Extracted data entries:
════════

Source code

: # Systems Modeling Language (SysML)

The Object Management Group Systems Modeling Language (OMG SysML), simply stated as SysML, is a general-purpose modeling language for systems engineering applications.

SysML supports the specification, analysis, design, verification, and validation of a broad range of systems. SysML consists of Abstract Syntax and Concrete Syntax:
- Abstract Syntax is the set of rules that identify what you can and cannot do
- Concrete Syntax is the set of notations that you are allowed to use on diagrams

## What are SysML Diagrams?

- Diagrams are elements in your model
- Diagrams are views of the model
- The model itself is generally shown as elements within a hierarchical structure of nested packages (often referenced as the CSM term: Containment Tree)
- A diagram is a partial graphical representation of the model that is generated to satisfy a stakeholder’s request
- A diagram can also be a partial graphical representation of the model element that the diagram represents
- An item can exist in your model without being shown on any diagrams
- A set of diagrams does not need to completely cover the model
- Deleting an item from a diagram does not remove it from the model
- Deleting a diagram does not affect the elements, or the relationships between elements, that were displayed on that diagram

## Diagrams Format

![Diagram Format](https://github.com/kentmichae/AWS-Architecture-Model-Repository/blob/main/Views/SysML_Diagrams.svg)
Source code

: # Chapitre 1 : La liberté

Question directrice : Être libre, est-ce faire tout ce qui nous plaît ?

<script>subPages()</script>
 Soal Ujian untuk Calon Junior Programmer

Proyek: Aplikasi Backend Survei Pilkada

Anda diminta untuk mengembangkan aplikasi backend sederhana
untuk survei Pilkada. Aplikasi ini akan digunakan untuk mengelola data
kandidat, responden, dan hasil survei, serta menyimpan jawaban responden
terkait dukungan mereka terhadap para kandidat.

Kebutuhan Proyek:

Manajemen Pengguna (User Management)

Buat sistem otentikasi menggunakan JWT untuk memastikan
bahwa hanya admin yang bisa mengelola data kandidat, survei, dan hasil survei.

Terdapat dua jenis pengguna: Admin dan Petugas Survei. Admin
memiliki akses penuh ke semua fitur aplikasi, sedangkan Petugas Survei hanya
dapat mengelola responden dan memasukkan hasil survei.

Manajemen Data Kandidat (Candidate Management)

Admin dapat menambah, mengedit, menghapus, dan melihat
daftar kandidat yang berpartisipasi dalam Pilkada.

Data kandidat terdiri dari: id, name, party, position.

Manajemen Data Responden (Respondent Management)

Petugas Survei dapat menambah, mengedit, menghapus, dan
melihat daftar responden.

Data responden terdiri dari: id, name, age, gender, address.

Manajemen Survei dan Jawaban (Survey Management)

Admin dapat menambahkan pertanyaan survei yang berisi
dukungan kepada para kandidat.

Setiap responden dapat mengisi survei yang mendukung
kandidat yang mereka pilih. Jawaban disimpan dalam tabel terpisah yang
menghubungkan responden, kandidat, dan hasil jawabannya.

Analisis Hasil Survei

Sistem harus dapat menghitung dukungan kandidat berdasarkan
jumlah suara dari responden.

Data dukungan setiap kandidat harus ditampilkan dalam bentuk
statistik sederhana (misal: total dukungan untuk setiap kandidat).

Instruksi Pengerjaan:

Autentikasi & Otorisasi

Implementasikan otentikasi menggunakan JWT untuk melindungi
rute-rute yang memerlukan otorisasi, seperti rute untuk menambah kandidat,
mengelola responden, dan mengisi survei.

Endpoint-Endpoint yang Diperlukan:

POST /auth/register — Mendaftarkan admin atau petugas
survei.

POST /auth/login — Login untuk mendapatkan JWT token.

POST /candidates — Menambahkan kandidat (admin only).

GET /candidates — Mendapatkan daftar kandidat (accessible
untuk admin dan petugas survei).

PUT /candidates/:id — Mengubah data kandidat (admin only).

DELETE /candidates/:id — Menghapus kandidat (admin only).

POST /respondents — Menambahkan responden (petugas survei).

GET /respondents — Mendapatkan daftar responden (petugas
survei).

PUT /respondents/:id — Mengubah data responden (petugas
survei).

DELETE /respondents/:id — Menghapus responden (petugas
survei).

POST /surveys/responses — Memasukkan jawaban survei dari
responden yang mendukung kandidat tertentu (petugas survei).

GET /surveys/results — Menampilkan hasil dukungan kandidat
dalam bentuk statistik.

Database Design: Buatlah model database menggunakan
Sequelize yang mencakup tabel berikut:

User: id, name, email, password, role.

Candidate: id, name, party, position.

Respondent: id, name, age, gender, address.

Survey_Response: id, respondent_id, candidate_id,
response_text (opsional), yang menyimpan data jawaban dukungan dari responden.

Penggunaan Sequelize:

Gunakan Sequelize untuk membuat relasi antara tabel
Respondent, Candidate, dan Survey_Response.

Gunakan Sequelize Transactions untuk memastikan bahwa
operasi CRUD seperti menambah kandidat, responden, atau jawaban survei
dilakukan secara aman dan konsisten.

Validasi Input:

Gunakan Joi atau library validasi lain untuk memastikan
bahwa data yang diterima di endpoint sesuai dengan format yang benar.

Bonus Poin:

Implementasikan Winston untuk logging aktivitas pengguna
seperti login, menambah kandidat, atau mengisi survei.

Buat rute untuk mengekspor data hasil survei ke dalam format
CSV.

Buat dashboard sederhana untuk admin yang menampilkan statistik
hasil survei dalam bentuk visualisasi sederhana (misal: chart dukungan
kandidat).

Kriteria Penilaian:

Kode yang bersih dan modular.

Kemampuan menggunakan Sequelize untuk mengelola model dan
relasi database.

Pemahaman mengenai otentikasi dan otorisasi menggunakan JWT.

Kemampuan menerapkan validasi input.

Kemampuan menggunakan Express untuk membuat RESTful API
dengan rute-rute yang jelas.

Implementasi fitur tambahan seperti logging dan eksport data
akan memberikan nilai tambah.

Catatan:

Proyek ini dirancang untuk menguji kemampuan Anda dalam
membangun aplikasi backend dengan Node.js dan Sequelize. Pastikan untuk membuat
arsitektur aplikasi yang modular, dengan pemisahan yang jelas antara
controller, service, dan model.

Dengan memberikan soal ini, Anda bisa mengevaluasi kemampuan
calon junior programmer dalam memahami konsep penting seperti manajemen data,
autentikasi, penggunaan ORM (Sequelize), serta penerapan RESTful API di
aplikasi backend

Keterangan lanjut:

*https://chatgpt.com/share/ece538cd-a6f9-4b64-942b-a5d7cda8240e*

════════

**EXERCISE OBJECTIVE:** Within the data, tally each line containing the string "misal". Answer with the number by itself.

**WRITTEN ANSWER:** 2